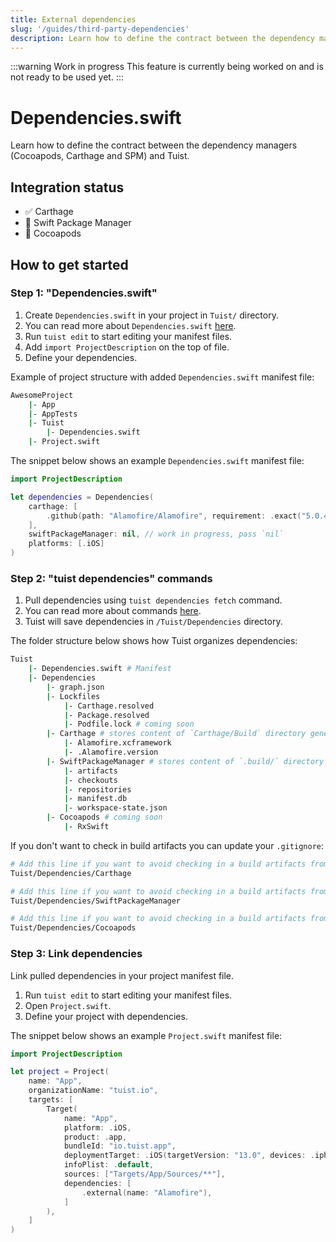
 ```yaml
---
title: External dependencies
slug: '/guides/third-party-dependencies'
description: Learn how to define the contract between the dependency managers and Tuist.
---
```


:::warning Work in progress
This feature is currently being worked on and is not ready to be used yet.
:::

# Dependencies.swift

Learn how to define the contract between the dependency managers (Cocoapods, Carthage and SPM) and Tuist.

## Integration status

- ✅ Carthage
- 🚧 Swift Package Manager
- 🔴 Cocoapods

## How to get started

### Step 1: "Dependencies.swift"

1. Create `Dependencies.swift` in your project in `Tuist/` directory.
2. You can read more about `Dependencies.swift` [here](/manifests/dependencies/).
3. Run `tuist edit` to start editing your manifest files.
4. Add `import ProjectDescription` on the top of file.
5. Define your dependencies.

Example of project structure with added `Dependencies.swift` manifest file:

```bash
AwesomeProject
	|- App
	|- AppTests
	|- Tuist
		|- Dependencies.swift
	|- Project.swift
```

The snippet below shows an example `Dependencies.swift` manifest file:

```swift
import ProjectDescription

let dependencies = Dependencies(
    carthage: [
        .github(path: "Alamofire/Alamofire", requirement: .exact("5.0.4"))
    ],
    swiftPackageManager: nil, // work in progress, pass `nil`
    platforms: [.iOS]
)
```

### Step 2: "tuist dependencies" commands

1. Pull dependencies using `tuist dependencies fetch` command.
2. You can read more about commands [here](/commands/dependencies/).
3. Tuist will save dependencies in `/Tuist/Dependencies` directory.

The folder structure below shows how Tuist organizes dependencies:

```bash
Tuist
    |- Dependencies.swift # Manifest
    |- Dependencies
        |- graph.json
        |- Lockfiles
            |- Carthage.resolved
            |- Package.resolved
            |- Podfile.lock # coming soon
        |- Carthage # stores content of `Carthage/Build` directory generated by `Carthage`
            |- Alamofire.xcframework
            |- .Alamofire.version
        |- SwiftPackageManager # stores content of `.build/` directory generated by `Swift Package Manager`
            |- artifacts
            |- checkouts
            |- repositories
            |- manifest.db
            |- workspace-state.json
        |- Cocoapods # coming soon
            |- RxSwift
```

If you don't want to check in build artifacts you can update your `.gitignore`:

```bash
# Add this line if you want to avoid checking in a build artifacts from Carthage dependencies.
Tuist/Dependencies/Carthage

# Add this line if you want to avoid checking in a build artifacts from Swift Package Manager dependencies.
Tuist/Dependencies/SwiftPackageManager

# Add this line if you want to avoid checking in a build artifacts from CocoaPods dependencies.
Tuist/Dependencies/Cocoapods
```

### Step 3: Link dependencies

Link pulled dependencies in your project manifest file.

1. Run `tuist edit` to start editing your manifest files.
2. Open `Project.swift`.
3. Define your project with dependencies.

The snippet below shows an example `Project.swift` manifest file:

```swift
import ProjectDescription

let project = Project(
    name: "App",
    organizationName: "tuist.io",
    targets: [
        Target(
            name: "App",
            platform: .iOS,
            product: .app,
            bundleId: "io.tuist.app",
            deploymentTarget: .iOS(targetVersion: "13.0", devices: .iphone),
            infoPlist: .default,
            sources: ["Targets/App/Sources/**"],
            dependencies: [
                .external(name: "Alamofire"),
            ]
        ),
    ]
)
```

▶ [Directions] Without the pictures, write out the whole listing above exactly as it appears.

▶ [Exercise result]
 ```yaml
---
title: External dependencies
slug: '/guides/third-party-dependencies'
description: Learn how to define the contract between the dependency managers and Tuist.
---
```


:::warning Work in progress
This feature is currently being worked on and is not ready to be used yet.
:::

# Dependencies.swift

Learn how to define the contract between the dependency managers (Cocoapods, Carthage and SPM) and Tuist.

## Integration status

- ✅ Carthage
- 🚧 Swift Package Manager
- 🔴 Cocoapods

## How to get started

### Step 1: "Dependencies.swift"

1. Create `Dependencies.swift` in your project in `Tuist/` directory.
2. You can read more about `Dependencies.swift` [here](/manifests/dependencies/).
3. Run `tuist edit` to start editing your manifest files.
4. Add `import ProjectDescription` on the top of file.
5. Define your dependencies.

Example of project structure with added `Dependencies.swift` manifest file:

```bash
AwesomeProject
	|- App
	|- AppTests
	|- Tuist
		|- Dependencies.swift
	|- Project.swift
```

The snippet below shows an example `Dependencies.swift` manifest file:

```swift
import ProjectDescription

let dependencies = Dependencies(
    carthage: [
        .github(path: "Alamofire/Alamofire", requirement: .exact("5.0.4"))
    ],
    swiftPackageManager: nil, // work in progress, pass `nil`
    platforms: [.iOS]
)
```

### Step 2: "tuist dependencies" commands

1. Pull dependencies using `tuist dependencies fetch` command.
2. You can read more about commands [here](/commands/dependencies/).
3. Tuist will save dependencies in `/Tuist/Dependencies` directory.

The folder structure below shows how Tuist organizes dependencies:

```bash
Tuist
    |- Dependencies.swift # Manifest
    |- Dependencies
        |- graph.json
        |- Lockfiles
            |- Carthage.resolved
            |- Package.resolved
            |- Podfile.lock # coming soon
        |- Carthage # stores content of `Carthage/Build` directory generated by `Carthage`
            |- Alamofire.xcframework
            |- .Alamofire.version
        |- SwiftPackageManager # stores content of `.build/` directory generated by `Swift Package Manager`
            |- artifacts
            |- checkouts
            |- repositories
            |- manifest.db
            |- workspace-state.json
        |- Cocoapods # coming soon
            |- RxSwift
```

If you don't want to check in build artifacts you can update your `.gitignore`:

```bash
# Add this line if you want to avoid checking in a build artifacts from Carthage dependencies.
Tuist/Dependencies/Carthage

# Add this line if you want to avoid checking in a build artifacts from Swift Package Manager dependencies.
Tuist/Dependencies/SwiftPackageManager

# Add this line if you want to avoid checking in a build artifacts from CocoaPods dependencies.
Tuist/Dependencies/Cocoapods
```

### Step 3: Link dependencies

Link pulled dependencies in your project manifest file.

1. Run `tuist edit` to start editing your manifest files.
2. Open `Project.swift`.
3. Define your project with dependencies.

The snippet below shows an example `Project.swift` manifest file:

```swift
import ProjectDescription

let project = Project(
    name: "App",
    organizationName: "tuist.io",
    targets: [
        Target(
            name: "App",
            platform: .iOS,
            product: .app,
            bundleId: "io.tuist.app",
            deploymentTarget: .iOS(targetVersion: "13.0", devices: .iphone),
            infoPlist: .default,
            sources: ["Targets/App/Sources/**"],
            dependencies: [
                .external(name: "Alamofire"),
            ]
        ),
    ]
)
```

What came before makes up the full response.